Quantitative Medicine and Systems Biology Division, Translational Genomics Research Institute, Phoenix, AZ, USA.
Collaborative Center for Translational Mass Spectrometry, Translational Genomics Research Institute, Phoenix, AZ, USA.
Sci Rep. 2021 May 24;11(1):10740. doi: 10.1038/s41598-021-89938-2.
The robust detection of disease-associated splice events from RNAseq data is challenging due to the potential confounding effect of gene expression levels and the often limited number of patients with relevant RNAseq data. Here we present a novel statistical approach to splicing outlier detection and differential splicing analysis. Our approach tests for differences in the percentages of sequence reads representing local splice events. We describe a software package called Bisbee which can predict the protein-level effect of splice alterations, a key feature lacking in many other splicing analysis resources. We leverage Bisbee's prediction of protein level effects as a benchmark of its capabilities using matched sets of RNAseq and mass spectrometry data from normal tissues.
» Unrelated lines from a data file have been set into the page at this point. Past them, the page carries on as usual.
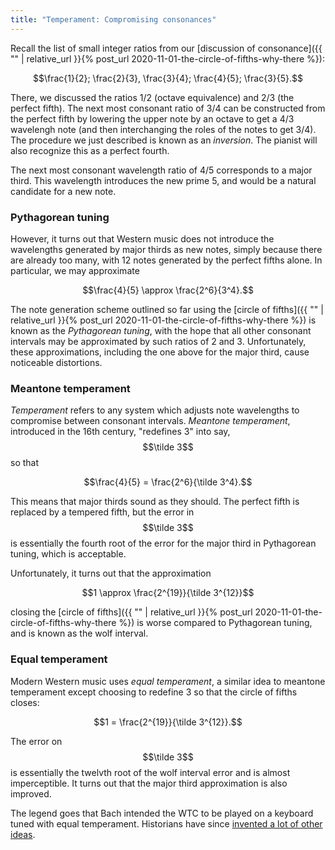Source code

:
 ```yaml
---
title: "Temperament: Compromising consonances"
---
```


Recall the list of small integer ratios from our [discussion of consonance]({{ "" | relative_url }}{% post_url 2020-11-01-the-circle-of-fifths-why-there %}):

$$\frac{1}{2}; \frac{2}{3}, \frac{3}{4}; \frac{4}{5}; \frac{3}{5}.$$

There, we discussed the ratios 1/2 (octave equivalence) and 2/3 (the perfect fifth). The next most consonant ratio of 3/4 can be constructed from the perfect fifth by lowering the upper note by an octave to get a 4/3 wavelengh note (and then interchanging the roles of the notes to get 3/4). The procedure we just described is known as an _inversion_. The pianist will also recognize this as a perfect fourth.

The next most consonant wavelength ratio of 4/5 corresponds to a major third. This wavelength introduces the new prime 5, and would be a natural candidate for a new note.

### Pythagorean tuning

However, it turns out that Western music does not introduce the wavelengths generated by major thirds as new notes, simply because there are already too many, with 12 notes generated by the perfect fifths alone. In particular, we may approximate

$$\frac{4}{5} \approx \frac{2^6}{3^4}.$$

The note generation scheme outlined so far using the [circle of fifths]({{ "" | relative_url }}{% post_url 2020-11-01-the-circle-of-fifths-why-there %}) is known as the _Pythagorean tuning_, with the hope that all other consonant intervals may be approximated by such ratios of 2 and 3. Unfortunately, these approximations, including the one above for the major third, cause noticeable distortions.

### Meantone temperament

_Temperament_ refers to any system which adjusts note wavelengths to compromise between consonant intervals. _Meantone temperament_, introduced in the 16th century, "redefines 3" into say, $$\tilde 3$$ so that

$$\frac{4}{5} = \frac{2^6}{\tilde 3^4}.$$

This means that major thirds sound as they should. The perfect fifth is replaced by a tempered fifth, but the error in $$\tilde 3$$ is essentially the fourth root of the error for the major third in Pythagorean tuning, which is acceptable.

Unfortunately, it turns out that the approximation 

$$1 \approx \frac{2^{19}}{\tilde 3^{12}}$$

closing the [circle of fifths]({{ "" | relative_url }}{% post_url 2020-11-01-the-circle-of-fifths-why-there %}) is worse compared to Pythagorean tuning, and is known as the wolf interval.

### Equal temperament

Modern Western music uses _equal temperament_, a similar idea to meantone temperament except choosing to redefine 3 so that the circle of fifths closes:

$$1 = \frac{2^{19}}{\tilde 3^{12}}.$$

The error on $$\tilde 3$$ is essentially the twelvth root of the wolf interval error and is almost imperceptible. It turns out that the major third approximation is also improved.

The legend goes that Bach intended the WTC to be played on a keyboard tuned with equal temperament. Historians have since [invented a lot of other ideas](https://en.wikipedia.org/wiki/The_Well-Tempered_Clavier#Well-Tempered_tuning).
Bisbee exhibits improved sensitivity and specificity over existing approaches and can be used to identify tissue-specific splice variants whose protein-level expression can be confirmed by mass spectrometry. We also applied Bisbee to assess evidence for a pathogenic splicing variant contributing to a rare disease and to identify tumor-specific splice isoforms associated with an oncogenic mutation. Bisbee was able to rediscover previously validated results in both of these cases and also identify common tumor-associated splice isoforms replicated in two independent melanoma datasets.
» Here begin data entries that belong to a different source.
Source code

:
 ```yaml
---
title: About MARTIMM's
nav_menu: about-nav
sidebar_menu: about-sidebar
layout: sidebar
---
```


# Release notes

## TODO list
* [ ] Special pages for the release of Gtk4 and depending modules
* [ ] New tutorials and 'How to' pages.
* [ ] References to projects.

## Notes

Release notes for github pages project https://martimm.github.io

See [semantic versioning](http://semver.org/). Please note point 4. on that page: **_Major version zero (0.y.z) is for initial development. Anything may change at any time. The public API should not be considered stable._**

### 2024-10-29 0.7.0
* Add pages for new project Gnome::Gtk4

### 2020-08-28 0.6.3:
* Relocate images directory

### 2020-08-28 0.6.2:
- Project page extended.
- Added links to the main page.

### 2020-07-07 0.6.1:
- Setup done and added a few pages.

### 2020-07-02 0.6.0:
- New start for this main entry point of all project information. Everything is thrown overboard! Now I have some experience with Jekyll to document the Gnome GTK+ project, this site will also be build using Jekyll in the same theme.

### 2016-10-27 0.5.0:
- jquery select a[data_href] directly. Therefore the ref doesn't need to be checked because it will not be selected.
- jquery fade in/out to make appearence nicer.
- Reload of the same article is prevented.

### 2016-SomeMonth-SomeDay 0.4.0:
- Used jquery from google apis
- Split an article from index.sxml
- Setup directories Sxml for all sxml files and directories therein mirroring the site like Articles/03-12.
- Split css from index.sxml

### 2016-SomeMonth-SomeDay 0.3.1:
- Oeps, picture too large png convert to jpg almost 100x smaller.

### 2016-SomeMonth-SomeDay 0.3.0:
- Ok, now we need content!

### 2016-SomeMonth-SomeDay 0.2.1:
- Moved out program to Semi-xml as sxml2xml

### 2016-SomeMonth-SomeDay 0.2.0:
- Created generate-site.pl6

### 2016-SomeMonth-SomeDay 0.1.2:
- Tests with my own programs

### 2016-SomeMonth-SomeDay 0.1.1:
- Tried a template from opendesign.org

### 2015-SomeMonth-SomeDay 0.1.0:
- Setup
由于基因表达水平的潜在混杂效应以及相关 RNAseq 数据通常数量有限,因此从 RNAseq 数据中稳健地检测与疾病相关的剪接事件具有挑战性。在这里,我们提出了一种新的统计方法来进行剪接异常检测和差异剪接分析。我们的方法测试代表局部剪接事件的序列读取百分比的差异。我们描述了一个名为 Bisbee 的软件包,它可以预测剪接改变的蛋白质水平效应,这是许多其他剪接分析资源所缺乏的关键特征。我们利用 Bisbee 对蛋白质水平效应的预测作为其使用来自正常组织的 RNAseq 和质谱数据的匹配集的能力的基准。Bisbee 在灵敏度和特异性方面均优于现有方法,可用于识别其蛋白质水平表达可通过质谱证实的组织特异性剪接变体。我们还应用 Bisbee 来评估导致罕见疾病的致病性剪接变体的证据,并鉴定与致癌突变相关的肿瘤特异性剪接异构体。在这两种情况下,Bisbee 都能够重新发现先前验证的结果,并在两个独立的黑色素瘤数据集复制常见的肿瘤相关剪接异构体。